Deriving Dot Products

35 Views Asked by At

I'm currently going through an ML course and I had a question about derivatives when it comes to dot products. I have a function $$ p(\mathbb{w}, x) = \frac{1}{1+e^{-\mathbb{w}\cdot x}} $$ Where both $w$ and $x$ are $n$-dimensional vectors. When I took the derivative, I got: $$ \frac{\partial}{\partial\mathbb{w}}p(\mathbb{w}, x) = -\frac{e^{-\mathbb{w}\cdot x}}{(1+ e^{-\mathbb{w}\cdot x})^2}x $$ After this, I wanted to take the second derivative and this is where I got confused. to take the second derivative, I would need to multiply by $x$ again, but I don't thing thats right because $x$ is a vector and you cant't multiply 2 $n$-dimensional vectors together because their dimensions dont match up.
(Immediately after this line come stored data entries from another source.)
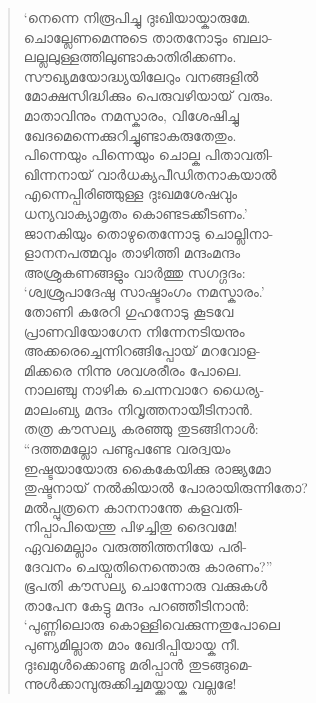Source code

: \begin{verse}
‘നെന്നെ നിരൂപിച്ചു ദുഃഖിയായ്കാരുമേ.\\
ചൊല്ലേണമെന്നുടെ താതനോടും ബലാ-\\
ലല്ലലുള്ളത്തിലുണ്ടാകാതിരിക്കണം.\\
സൗഖ്യമയോദ്ധ്യയിലേറും വനങ്ങളില്‍\\
മോക്ഷസിദ്ധിക്കും പെരുവഴിയായ് വരും.\\
മാതാവിനും നമസ്കാരം, വിശേഷിച്ചു\\
ഖേദമെന്നെക്കുറിച്ചുണ്ടാകരുതേതും.\\
പിന്നെയും പിന്നെയും ചൊല്ക പിതാവതി-\\
ഖിന്നനായ് വാര്‍ധക്യപീഡിതനാകയാല്‍\\
എന്നെപ്പിരിഞ്ഞുള്ള ദുഃഖമശേഷവും\\
ധന്യവാക്യാമൃതം കൊണ്ടടക്കീടണം.’\\
ജാനകിയും തൊഴുതെന്നോടു ചൊല്ലിനാ-\\
ളാനനപത്മവും താഴിത്തി മന്ദംമന്ദം\\
അശ്രുകണങ്ങളും വാര്‍ത്തു സഗദ്ഗദം:\\
‘ശ്വശ്രുപാദേഷു സാഷ്ടാംഗം നമസ്കാരം.’\\
തോണി കരേറി ഗുഹനോടു കൂടവേ\\
പ്രാണവിയോഗേന നിന്നേനടിയനും\\
അക്കരെച്ചെന്നിറങ്ങിപ്പോയ് മറവോള-\\
മിക്കരെ നിന്നു ശവശരീരം പോലെ.\\
നാലഞ്ചു നാഴിക ചെന്നവാറേ ധൈര്യ-\\
മാലംബ്യ മന്ദം നിവൃത്തനായീടിനാന്‍.\\
തത്ര കൗസല്യ കരഞ്ഞു തുടങ്ങിനാള്‍:\\
“ദത്തമല്ലോ പണ്ടുപണ്ടേ വരദ്വയം\\
ഇഷ്ടയായോരു കൈകേയിക്കു രാജ്യമോ\\
തുഷ്ടനായ് നല്‍കിയാല്‍ പോരായിരുന്നിതോ?\\
മല്‍പ്പുത്രനെ കാനനാന്തേ കളവതി-\\
നിപ്പാപിയെന്തു പിഴച്ചിതു ദൈവമേ!\\
ഏവമെല്ലാം വരുത്തിത്തനിയേ പരി-\\
ദേവനം ചെയ്വതിനെന്തൊരു കാരണം?”\\
ഭൂപതി കൗസല്യ ചൊന്നോരു വക്കുകള്‍\\
താപേന കേട്ടു മന്ദം പറഞ്ഞീടിനാന്‍:\\
‘പുണ്ണിലൊരു കൊള്ളിവെക്കുന്നതുപോലെ\\
പുണ്യമില്ലാത മാം ഖേദിപ്പിയായ്ക നീ.\\
ദുഃഖമുള്‍ക്കൊണ്ടു മരിപ്പാന്‍ തുടങ്ങുമെ-\\
ന്നുള്‍ക്കാമ്പുരുക്കിച്ചമയ്ക്കായ്ക വല്ലഭേ!\\

\end{verse}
How would I go about doing this?

1

There are 1 best solutions below

0
On

If $f$ is a real-valued function with first and second derivative $f'$ and $f''$, respectively. Furthermore, let $w,x\in\mathbb R^n$. The derivative of $f(w\cdot x)$ wrt $w$ is given by $$\frac{\partial}{\partial w} f(w\cdot x) = f'(w\cdot x)\frac{\partial}{\partial w}(w\cdot x) = f'(w\cdot x)x.$$ Similarily, for the second derivative, we have that $$\left(\frac{\partial}{\partial w}\right)^2 f(w\cdot x) = f''(w\cdot x)(x\otimes x),$$ where $\otimes$ denotes the Kronecker product.

It is import to be aware of the derivative operator. Here I used $\left(\frac{\partial}{\partial w}\right)^k = \mathrm{vec}\left(\frac{\partial}{\partial w}\left(\frac{\partial}{\partial w}\right)^{k-1}\right)$, where $\mathrm{vec}$ is the vectorization operator. Another way of thinking about the derivative operator is $\left(\frac{\partial}{\partial w}\right)^2 = \frac{\partial}{\partial w\partial w'}$. The result then would be $f''(w\cdot x)xx'$. I prefer the first one, because it mimics the rules of the usual univariate derivative operator by thinking of the resulting multiplication in terms of a Kronecker product. Moreover, the second notion becomes very cumbersome when considering third order derivatives.